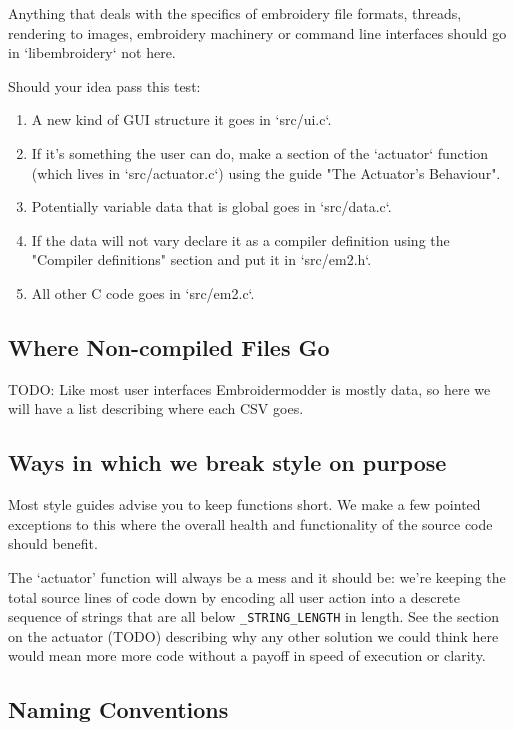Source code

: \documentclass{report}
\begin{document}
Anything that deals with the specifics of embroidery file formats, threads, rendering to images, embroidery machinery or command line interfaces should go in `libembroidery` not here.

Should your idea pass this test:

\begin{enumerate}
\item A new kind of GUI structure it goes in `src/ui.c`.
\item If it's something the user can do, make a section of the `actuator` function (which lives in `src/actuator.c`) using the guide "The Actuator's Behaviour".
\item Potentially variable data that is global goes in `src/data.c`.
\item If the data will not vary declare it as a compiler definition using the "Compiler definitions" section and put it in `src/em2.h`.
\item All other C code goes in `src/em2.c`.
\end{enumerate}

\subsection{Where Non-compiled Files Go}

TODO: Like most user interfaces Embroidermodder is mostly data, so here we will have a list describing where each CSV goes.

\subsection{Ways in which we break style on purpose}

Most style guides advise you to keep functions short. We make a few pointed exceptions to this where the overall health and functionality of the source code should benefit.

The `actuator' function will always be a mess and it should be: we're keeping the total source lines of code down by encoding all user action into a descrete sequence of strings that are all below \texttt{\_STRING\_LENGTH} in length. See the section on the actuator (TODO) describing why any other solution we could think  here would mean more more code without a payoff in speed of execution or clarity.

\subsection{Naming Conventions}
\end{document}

# # # # #

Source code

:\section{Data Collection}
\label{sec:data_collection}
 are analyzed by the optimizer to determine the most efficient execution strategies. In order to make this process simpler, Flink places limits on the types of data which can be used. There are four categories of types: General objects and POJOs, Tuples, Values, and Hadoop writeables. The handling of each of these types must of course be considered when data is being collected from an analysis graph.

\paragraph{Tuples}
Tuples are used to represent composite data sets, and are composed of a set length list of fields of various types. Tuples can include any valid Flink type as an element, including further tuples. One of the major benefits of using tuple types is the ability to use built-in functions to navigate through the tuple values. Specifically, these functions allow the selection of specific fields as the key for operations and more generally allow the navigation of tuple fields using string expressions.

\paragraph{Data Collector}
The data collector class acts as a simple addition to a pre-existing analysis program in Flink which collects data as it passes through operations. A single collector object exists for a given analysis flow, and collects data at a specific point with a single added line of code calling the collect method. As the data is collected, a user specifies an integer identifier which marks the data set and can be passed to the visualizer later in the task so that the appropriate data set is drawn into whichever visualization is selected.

# # # # #

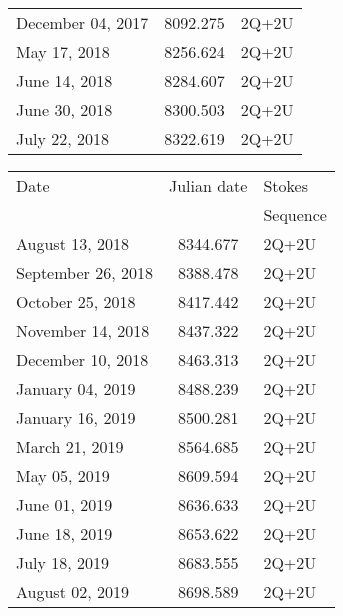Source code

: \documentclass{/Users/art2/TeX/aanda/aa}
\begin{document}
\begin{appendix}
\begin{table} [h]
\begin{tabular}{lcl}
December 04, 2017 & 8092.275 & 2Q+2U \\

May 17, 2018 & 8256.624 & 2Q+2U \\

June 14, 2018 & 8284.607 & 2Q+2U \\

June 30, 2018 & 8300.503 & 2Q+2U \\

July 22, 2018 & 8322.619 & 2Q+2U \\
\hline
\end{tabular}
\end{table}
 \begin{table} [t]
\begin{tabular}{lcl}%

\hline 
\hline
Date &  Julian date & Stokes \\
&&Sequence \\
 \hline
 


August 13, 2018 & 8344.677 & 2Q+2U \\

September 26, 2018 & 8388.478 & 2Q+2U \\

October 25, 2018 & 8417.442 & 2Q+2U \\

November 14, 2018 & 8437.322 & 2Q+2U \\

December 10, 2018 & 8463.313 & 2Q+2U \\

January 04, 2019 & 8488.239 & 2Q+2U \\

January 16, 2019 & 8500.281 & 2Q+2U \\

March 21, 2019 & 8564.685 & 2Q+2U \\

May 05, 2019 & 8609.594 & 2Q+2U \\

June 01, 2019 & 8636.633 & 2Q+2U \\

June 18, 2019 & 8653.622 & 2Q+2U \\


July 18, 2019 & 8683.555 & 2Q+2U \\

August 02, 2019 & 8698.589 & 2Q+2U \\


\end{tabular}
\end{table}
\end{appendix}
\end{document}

# # # # #

• **Your assignment**: Only lines containing "list" belong in the answer; copy every such line from the records.

• **Exercise solution**:
TODO: Like most user interfaces Embroidermodder is mostly data, so here we will have a list describing where each CSV goes.
Tuples are used to represent composite data sets, and are composed of a set length list of fields of various types. Tuples can include any valid Flink type as an element, including further tuples. One of the major benefits of using tuple types is the ability to use built-in functions to navigate through the tuple values. Specifically, these functions allow the selection of specific fields as the key for operations and more generally allow the navigation of tuple fields using string expressions.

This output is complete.